VietNamNet Bridge – Phúc Tuệ Centre serves as a second home for children with autism, a palce where they can not only find comfort and safety but also learn through activities and classes designed to meet their needs.
Loan with her students. — photo laodong.com.vn |
Most of the people working there are women who have spent their lives so far welcoming autistic children with smiles and open arms, reported Lao Động (Labour) Newspaper.
At Phúc Tuệ Centre in Hanoi’s Long Bien District, 20km from the city centre, nearly 20 students reside and study daily. Most of them have severe autism.
The centre’s education style includes teaching texts, computer use, and music combined with personal and group psychological therapies, health recovery massage and medical treatment by doctors.
The students also participate in a vocational training programme.
“They came here and are taught according to their abilities, not by age”, teacher Vu Thi Loan told the paper, explaining that students range in age from 7 to 23.
Loan is one of three teachers who have been working for the centre since it was established nearly 20 years ago.
As she stood in a 40sq.m-classroom full of children, Loan said that many of the students had arrived at the centre when they were very small.
"Many of them were in serious condition”, she said. “We could not get in touch with them because they could not speak or did not want to talk with other people.

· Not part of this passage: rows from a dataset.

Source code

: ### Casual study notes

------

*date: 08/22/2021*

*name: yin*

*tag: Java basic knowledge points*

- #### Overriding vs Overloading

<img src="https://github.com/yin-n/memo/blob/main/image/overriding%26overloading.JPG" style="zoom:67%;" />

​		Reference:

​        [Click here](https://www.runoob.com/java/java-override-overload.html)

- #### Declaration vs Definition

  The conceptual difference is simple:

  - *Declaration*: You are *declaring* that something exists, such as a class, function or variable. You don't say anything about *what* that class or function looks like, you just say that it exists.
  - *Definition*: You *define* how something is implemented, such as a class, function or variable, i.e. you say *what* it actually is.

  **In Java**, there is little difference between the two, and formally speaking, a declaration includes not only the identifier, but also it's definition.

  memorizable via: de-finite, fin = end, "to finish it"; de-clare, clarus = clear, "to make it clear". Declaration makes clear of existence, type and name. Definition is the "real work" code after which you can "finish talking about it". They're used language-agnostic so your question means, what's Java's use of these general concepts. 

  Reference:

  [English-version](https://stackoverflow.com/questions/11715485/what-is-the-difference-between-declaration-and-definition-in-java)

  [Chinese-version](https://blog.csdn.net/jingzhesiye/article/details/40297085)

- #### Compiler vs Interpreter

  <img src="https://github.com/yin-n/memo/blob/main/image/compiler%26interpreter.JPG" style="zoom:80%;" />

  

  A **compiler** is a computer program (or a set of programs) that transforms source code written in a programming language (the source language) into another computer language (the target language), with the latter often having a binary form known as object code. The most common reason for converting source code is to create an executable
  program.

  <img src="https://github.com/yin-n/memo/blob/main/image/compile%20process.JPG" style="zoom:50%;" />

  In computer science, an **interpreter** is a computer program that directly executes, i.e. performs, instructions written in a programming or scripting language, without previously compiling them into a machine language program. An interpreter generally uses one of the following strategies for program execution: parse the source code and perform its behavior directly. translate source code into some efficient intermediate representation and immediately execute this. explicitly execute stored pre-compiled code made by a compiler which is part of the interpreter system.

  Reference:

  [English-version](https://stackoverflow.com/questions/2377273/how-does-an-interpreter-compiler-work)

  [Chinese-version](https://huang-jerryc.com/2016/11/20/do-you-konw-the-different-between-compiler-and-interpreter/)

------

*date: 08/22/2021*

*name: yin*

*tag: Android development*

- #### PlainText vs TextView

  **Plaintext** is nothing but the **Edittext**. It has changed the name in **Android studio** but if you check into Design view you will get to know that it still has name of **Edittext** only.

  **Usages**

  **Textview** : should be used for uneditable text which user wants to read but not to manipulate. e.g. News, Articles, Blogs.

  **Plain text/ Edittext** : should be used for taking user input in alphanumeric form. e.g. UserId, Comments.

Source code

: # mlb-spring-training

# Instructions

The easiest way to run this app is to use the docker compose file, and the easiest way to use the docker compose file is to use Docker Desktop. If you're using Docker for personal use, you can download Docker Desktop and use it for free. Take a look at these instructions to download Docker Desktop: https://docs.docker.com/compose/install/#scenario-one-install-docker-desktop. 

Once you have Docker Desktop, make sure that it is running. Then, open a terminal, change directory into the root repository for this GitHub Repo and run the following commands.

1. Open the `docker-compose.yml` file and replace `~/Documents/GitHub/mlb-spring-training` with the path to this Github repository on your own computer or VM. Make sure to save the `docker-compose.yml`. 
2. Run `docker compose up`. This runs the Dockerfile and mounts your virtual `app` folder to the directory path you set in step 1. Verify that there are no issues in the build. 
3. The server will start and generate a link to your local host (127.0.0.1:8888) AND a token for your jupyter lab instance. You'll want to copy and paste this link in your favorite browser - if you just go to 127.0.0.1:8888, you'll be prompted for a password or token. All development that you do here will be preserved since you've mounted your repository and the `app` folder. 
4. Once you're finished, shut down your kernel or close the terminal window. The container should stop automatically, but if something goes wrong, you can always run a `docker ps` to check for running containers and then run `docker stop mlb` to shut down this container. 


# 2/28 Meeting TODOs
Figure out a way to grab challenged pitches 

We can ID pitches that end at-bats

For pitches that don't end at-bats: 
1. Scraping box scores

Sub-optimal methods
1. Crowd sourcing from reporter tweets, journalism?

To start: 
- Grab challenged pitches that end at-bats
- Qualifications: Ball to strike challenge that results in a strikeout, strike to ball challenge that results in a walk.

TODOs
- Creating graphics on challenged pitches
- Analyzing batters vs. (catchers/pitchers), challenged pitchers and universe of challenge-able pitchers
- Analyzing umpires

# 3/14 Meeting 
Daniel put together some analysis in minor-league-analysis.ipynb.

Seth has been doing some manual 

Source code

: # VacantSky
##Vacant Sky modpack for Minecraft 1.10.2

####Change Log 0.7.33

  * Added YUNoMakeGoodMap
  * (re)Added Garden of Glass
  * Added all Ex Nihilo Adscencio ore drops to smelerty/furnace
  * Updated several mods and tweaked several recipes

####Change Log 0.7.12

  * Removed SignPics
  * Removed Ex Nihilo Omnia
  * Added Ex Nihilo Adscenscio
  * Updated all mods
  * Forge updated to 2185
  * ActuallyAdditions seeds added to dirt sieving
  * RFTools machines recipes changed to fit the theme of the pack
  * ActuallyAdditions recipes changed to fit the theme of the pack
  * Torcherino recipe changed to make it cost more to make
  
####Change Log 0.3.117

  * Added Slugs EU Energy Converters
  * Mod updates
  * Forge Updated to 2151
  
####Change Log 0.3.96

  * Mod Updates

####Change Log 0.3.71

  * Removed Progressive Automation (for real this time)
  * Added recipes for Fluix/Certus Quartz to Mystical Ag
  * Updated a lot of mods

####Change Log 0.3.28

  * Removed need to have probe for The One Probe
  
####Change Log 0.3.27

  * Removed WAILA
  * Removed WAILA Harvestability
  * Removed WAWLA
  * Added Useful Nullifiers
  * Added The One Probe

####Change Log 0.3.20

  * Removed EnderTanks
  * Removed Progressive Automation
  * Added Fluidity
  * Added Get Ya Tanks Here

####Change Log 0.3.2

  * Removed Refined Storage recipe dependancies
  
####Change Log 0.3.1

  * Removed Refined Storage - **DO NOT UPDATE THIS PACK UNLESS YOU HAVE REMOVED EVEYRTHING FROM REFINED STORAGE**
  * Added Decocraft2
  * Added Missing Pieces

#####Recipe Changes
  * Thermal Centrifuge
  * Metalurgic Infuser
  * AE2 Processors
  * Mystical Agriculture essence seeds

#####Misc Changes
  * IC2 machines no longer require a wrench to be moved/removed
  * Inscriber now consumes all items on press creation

Their learning ability was modest; even some children did not know how to eat food themselves or go to the toilet.”
Loan and her colleagues began by teaching students the most basic tasks, such as how to use hand gestures. Teaching students to respond to teachers’ calls was an undertaking, she recalled.
Initially, Loan was the head of accounting at the centre, but because of the high level of contact with the children, she became emotionally involved.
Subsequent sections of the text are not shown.